Output range, inclusive: from the line containing "## Welcome to MOSClip tutorial series!" to the line containing "- [how to download". Restate those lines from the data below word for word and only those.
*-*-*
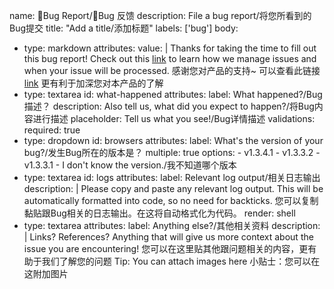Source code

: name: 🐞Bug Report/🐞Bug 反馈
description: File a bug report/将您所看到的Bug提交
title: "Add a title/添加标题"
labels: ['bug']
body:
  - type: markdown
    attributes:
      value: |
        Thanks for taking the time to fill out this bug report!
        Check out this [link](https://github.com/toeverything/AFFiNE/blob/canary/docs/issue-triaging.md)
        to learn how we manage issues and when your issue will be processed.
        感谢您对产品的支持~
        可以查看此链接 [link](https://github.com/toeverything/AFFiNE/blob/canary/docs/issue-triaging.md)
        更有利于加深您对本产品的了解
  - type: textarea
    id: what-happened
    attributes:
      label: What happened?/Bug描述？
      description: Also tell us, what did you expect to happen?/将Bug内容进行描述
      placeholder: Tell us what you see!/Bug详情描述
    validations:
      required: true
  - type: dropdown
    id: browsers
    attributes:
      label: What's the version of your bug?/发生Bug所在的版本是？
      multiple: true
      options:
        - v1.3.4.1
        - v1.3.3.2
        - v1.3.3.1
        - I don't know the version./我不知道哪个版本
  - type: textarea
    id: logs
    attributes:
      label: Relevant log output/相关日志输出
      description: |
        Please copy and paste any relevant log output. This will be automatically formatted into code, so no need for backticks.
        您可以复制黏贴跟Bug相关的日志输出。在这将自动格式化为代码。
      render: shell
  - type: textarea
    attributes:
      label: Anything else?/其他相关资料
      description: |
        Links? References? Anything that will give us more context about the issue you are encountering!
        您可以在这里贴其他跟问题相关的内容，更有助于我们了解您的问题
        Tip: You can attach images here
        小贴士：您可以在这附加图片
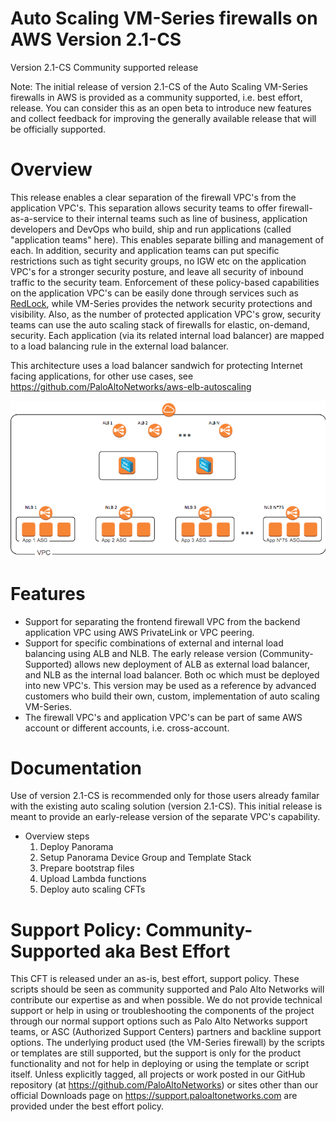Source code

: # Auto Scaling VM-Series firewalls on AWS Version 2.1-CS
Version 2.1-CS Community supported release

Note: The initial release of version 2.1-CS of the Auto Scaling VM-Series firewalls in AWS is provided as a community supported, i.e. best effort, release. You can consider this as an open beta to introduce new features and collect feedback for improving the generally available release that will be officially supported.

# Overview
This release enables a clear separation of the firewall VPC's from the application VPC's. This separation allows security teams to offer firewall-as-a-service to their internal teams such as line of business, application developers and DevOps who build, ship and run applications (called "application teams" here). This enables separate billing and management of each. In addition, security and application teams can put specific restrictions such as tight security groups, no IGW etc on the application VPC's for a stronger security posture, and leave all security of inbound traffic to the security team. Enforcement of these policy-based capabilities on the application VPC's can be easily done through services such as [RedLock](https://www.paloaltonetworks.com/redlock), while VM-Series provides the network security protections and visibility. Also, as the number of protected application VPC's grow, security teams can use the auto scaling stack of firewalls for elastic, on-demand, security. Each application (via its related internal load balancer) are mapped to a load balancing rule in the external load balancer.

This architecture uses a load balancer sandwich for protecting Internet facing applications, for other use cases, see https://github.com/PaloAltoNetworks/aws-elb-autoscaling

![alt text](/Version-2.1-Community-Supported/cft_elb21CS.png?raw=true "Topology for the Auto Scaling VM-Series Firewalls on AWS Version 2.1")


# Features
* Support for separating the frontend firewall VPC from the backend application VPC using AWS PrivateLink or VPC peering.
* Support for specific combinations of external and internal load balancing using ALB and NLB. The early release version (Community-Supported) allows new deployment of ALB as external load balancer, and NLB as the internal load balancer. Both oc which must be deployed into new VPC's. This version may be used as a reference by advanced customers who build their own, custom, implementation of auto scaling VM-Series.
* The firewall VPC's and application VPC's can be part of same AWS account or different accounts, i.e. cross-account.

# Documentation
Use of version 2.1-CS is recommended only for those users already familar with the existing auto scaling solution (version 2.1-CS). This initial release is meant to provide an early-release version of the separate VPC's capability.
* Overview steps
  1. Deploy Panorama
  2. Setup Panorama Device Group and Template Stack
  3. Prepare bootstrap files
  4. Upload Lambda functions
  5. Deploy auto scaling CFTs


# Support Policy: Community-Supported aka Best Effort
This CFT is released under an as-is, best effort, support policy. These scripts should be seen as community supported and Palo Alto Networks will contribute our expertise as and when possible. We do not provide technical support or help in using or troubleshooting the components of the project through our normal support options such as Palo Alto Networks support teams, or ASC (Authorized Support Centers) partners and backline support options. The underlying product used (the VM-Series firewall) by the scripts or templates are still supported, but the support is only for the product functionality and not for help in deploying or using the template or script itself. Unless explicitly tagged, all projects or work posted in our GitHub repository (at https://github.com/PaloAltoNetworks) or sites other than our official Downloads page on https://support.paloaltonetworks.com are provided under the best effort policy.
*-*-*
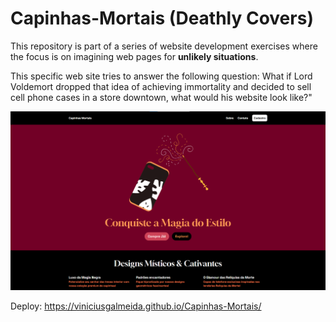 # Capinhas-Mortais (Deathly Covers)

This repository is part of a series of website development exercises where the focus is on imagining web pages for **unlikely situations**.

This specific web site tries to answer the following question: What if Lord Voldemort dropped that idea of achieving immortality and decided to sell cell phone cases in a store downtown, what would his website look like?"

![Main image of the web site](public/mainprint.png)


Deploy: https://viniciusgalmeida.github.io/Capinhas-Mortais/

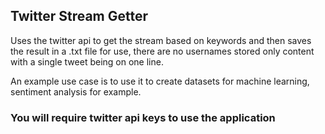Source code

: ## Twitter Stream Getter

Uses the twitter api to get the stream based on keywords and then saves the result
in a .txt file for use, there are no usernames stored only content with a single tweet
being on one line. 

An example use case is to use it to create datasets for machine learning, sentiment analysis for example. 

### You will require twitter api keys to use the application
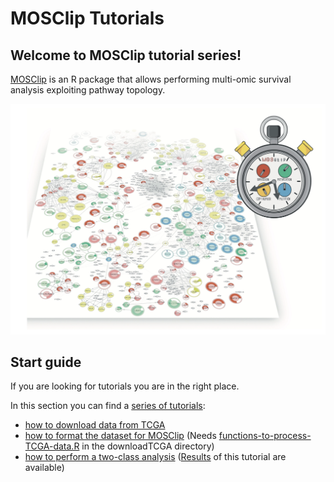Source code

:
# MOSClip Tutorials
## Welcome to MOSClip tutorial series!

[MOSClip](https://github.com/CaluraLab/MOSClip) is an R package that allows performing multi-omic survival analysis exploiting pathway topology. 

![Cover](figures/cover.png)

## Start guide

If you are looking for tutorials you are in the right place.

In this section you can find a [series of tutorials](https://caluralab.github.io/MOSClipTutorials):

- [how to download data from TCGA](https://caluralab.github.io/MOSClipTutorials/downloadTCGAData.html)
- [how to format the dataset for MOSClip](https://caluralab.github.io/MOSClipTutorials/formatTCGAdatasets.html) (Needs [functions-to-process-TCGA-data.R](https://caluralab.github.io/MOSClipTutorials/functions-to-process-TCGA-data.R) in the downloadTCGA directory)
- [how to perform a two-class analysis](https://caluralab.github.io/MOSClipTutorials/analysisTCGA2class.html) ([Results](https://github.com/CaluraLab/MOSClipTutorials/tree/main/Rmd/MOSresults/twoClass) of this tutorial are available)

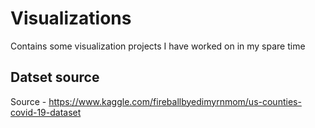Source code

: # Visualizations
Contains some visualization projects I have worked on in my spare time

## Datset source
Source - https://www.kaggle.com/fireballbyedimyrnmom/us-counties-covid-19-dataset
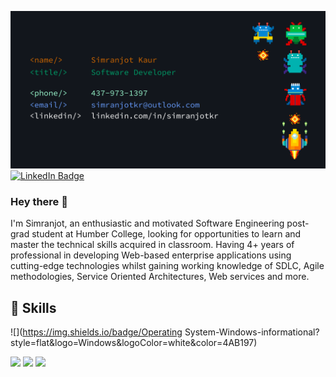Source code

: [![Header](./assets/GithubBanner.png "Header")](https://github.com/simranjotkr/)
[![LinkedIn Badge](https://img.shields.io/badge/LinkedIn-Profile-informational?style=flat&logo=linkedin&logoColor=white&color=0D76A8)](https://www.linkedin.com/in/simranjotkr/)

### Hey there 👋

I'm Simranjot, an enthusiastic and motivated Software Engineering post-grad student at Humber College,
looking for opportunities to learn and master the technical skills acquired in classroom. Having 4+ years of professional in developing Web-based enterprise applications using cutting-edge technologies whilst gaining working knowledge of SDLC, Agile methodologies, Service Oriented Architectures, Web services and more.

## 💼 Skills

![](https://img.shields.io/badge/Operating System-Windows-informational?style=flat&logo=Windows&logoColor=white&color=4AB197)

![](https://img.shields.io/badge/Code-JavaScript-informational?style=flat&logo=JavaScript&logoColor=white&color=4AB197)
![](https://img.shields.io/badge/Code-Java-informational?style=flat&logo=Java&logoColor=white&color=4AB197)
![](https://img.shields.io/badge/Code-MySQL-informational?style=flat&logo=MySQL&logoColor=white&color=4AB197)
*-*-*
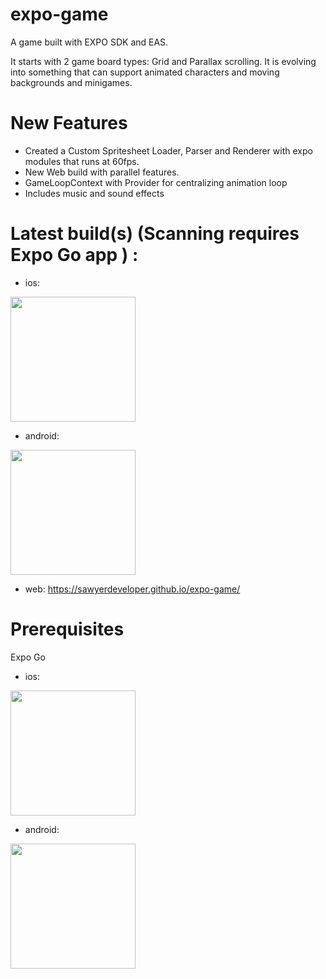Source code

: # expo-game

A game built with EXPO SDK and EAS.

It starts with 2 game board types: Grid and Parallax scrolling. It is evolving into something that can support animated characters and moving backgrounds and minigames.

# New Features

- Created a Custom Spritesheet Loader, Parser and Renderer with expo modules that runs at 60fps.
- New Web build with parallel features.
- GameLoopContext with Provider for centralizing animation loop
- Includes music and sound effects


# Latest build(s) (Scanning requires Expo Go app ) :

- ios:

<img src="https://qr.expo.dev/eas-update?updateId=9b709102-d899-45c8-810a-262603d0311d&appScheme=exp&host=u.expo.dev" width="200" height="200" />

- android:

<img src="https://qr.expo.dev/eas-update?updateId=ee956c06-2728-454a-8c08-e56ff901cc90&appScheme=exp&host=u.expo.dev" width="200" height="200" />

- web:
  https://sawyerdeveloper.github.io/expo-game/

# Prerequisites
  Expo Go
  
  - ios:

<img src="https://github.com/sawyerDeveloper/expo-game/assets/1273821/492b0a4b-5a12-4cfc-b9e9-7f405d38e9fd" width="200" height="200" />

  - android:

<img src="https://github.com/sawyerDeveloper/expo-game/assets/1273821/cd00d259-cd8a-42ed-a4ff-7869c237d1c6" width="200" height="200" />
*-*-*
*Completed task*.
## Welcome to MOSClip tutorial series!

[MOSClip](https://github.com/CaluraLab/MOSClip) is an R package that allows performing multi-omic survival analysis exploiting pathway topology. 

![Cover](figures/cover.png)

## Start guide

If you are looking for tutorials you are in the right place.

In this section you can find a [series of tutorials](https://caluralab.github.io/MOSClipTutorials):

- [how to download data from TCGA](https://caluralab.github.io/MOSClipTutorials/downloadTCGAData.html)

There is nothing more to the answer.